La profezia appare in un testo interessante innanzi tutto come il vagheggiare, anticipandola, l’era dei veri amici. Aprendo un suo intervento dal titolo «La profezia oltre la mafia» con una citazione del calabrese Gioacchino da Fiore, don Tonino paragona gli effetti devastanti della mafia a quella non ancora del tutto superata età degli schiavi[25]. Essa rappresenta, infatti, l’eclisse della legalità, con tutto ciò che ne consegue, che ne è al contempo effetto e ragione di ulteriore persistenza: la criminalità violenta del sangue versato sulle piazze e quella meno visibile dei «colletti bianchi», ancora attiva nel suo sistema di tangenti e collusioni; la paura, con la conseguente omertà o indifferenza; l’individualismo di sopravvivenza e quant’altro si è scritto ed è noto sull’argomento. Ma se ciò rappresenta l’era della schiavitù, come erba incolta di un caos tutt’altro che circoscritto, don Tonino scorgeva nel Sud, partendo dalla Calabria, anche i segni premonitori di un’era nova: «l’era dei liberi»[26]. Egli individuava i soggetti di tali tendenza in una parte della società civile, nel volontariato, nella Chiesa, o, come diremmo noi, più modestamente, almeno in una parte di essa. Per cui salutava con simpatia i nuovi laboratori di un modo alternativo di governare, come quelli allora in atto a Palermo e a Catania. Intravedeva la forza profetica di interventi come quelli di don Calabrò, che invitava a «reimpostare la cultura della vita» a «stabilire un costume di nonviolenta ma ferma opposizione alla mafia in tutte le sue manifestazioni», per «reimpostare una cultura della vita»[27]. Condivideva gli sforzi di quelle esperienza di Chiesa impegnate in tal senso e parlava positivamente di quel famoso documento dell’episcopato italiano del 1989, intitolato Chiesa italiana e Mezzogiorno», da lui amabilmente ribattezzata Sollicitudo rei meridionalis[28]. Terminava infine con un epigramma dei Chassidim, invitando a non rassegnarsi mai, a continuare l’impegno intrapreso, giacché «il vero esilio per gli ebrei si ebbe quando essi cominciarono a sopportarlo»[29].

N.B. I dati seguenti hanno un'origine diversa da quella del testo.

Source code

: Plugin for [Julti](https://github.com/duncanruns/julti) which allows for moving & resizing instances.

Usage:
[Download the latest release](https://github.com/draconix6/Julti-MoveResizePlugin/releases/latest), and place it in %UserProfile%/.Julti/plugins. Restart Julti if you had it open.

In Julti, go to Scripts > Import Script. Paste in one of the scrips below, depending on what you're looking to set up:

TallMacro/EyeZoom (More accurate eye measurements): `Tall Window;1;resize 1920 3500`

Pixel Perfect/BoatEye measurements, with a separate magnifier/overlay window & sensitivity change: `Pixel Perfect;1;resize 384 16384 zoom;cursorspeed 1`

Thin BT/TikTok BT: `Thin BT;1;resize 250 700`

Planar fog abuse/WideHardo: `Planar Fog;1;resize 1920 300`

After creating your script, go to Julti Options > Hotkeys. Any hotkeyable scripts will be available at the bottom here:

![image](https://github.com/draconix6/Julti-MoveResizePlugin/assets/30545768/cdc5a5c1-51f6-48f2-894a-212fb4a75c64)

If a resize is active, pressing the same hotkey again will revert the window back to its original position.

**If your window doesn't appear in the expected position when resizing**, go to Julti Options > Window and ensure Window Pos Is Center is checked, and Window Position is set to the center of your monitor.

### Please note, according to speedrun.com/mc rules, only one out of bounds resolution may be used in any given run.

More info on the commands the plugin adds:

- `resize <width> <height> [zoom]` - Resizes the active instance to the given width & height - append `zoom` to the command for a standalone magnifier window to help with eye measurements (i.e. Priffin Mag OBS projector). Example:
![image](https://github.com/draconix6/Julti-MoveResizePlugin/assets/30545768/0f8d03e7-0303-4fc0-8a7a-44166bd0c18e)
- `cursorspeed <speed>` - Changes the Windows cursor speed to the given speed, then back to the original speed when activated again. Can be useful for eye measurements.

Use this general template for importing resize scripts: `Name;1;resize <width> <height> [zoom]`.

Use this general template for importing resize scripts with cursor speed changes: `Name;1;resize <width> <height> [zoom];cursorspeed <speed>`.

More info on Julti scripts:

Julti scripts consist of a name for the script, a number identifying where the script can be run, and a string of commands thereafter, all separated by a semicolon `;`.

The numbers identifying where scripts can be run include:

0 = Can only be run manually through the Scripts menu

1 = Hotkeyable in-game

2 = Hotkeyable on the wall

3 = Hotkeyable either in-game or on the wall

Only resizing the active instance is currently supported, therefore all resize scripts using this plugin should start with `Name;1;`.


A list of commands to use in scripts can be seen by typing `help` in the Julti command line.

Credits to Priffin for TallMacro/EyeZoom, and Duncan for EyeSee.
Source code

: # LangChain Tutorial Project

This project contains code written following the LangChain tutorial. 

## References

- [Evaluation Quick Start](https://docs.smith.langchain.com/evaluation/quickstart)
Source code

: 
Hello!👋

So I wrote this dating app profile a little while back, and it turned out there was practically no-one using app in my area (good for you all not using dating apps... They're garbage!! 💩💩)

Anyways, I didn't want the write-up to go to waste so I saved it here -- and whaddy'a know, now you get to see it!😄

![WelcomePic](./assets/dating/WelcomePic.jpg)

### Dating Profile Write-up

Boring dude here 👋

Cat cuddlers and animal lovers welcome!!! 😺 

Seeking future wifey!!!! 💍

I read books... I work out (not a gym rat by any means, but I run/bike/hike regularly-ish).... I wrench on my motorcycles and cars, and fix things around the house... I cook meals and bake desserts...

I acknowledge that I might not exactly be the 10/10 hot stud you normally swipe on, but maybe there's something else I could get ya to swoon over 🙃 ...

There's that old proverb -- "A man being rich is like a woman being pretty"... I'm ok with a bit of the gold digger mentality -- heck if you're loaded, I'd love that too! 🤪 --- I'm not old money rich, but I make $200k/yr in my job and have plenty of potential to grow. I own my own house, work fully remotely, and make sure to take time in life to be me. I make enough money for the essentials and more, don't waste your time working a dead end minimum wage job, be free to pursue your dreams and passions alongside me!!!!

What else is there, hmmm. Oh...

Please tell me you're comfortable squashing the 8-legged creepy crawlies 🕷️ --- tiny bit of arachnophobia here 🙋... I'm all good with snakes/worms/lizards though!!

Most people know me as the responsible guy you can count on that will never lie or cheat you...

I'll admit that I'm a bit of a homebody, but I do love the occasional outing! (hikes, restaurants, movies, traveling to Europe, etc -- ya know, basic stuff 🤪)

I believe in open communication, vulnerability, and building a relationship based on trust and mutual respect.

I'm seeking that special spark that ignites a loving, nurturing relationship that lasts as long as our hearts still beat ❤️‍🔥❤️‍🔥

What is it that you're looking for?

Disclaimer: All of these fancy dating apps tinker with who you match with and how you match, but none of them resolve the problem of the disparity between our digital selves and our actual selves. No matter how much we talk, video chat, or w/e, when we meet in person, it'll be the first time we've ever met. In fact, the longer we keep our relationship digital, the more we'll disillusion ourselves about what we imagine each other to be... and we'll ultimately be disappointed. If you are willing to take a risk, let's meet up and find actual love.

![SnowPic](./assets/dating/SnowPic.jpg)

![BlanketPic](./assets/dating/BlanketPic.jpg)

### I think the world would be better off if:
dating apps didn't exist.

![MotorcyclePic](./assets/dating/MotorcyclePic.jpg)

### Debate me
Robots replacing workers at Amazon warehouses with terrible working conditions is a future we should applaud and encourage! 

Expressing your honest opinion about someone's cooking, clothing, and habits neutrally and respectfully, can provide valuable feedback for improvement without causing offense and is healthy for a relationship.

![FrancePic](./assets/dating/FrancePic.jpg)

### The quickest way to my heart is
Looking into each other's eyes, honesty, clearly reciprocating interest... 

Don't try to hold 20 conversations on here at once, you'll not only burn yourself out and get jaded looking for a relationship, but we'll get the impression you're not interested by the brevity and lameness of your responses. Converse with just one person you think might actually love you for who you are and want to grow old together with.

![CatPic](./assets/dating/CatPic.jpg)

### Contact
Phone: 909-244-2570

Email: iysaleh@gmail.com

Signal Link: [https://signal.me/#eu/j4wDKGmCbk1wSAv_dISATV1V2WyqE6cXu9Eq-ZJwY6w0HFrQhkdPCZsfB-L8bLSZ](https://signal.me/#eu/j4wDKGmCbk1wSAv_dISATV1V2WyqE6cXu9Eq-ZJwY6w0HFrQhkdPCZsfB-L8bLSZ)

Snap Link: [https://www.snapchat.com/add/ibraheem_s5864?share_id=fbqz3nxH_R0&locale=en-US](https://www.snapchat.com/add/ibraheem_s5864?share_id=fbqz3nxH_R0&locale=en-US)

In ogni caso l’esito non è disfattista. L’analisi mira a mettere in luce con il positivo già in atto, anche ciò che ne costituisce la sua molla segreta, una sorta di visione anticipatrice, alimentata dalla speranza. È un nuovo modo di vedere, un intra-vedere, che sconfina senza dubbio nella profezia. Proprio sul vedere sono indimenticabili i passaggi della Lettera a Maria, sottotitolata Voglia di trasparenza[30]. Qui sono tematizzati i diversi modi di vedere: il voler vedere chiaro di Tommaso, fino a voler toccare le ferite del Risorto; la nostra nostalgia di trasparenza, che in un mondo sempre più contraffatto, arriva alla volontà diffusa di vederci chiaro nelle cose, nei volti, negli eventi. Inoltre c’è il vedersi dentro fino a piangere per la scoperta dei propri tradimenti, come Pietro, ma c’è anche il vedere oltre, impersonato da Giovanni, il discepolo dell’amore, che arrivava fin là dove altri non poteva spingersi. Era però spinto dall’amore. Il pensiero di don Tonino è che la profezia arriva a tale spinta in avanti per leggere fin nel di dentro. Essa è «superare il banco di nebbia degli avvenimenti per capirne le linee di tendenza e afferrarne il senso definitivo»[31]. Parlando di Maria, come «donna di frontiera», oltre che «donna del popolo» e «donna dell’attesa»[32], don Tonino indica tale protendersi in avanti di una profezia che ha in Maria un modello e una sorta di concentrato di tipicità. Una profezia che diventa coraggio, sicché Maria è anche la «donna coraggiosa»[33]. È menzionato, a riguardo, quanto Giovanni Paolo II aveva detto di Maria a Zapopan in Messico, scolpendo «il monumento più bello che il magistero della Chiesa abbia mai elevato» alla sua «umana fierezza», presentandola come modello «per coloro che non accettano passivamente le avverse circostanza della vita personale e sociale, né sono vittime dell’alienazione»[34].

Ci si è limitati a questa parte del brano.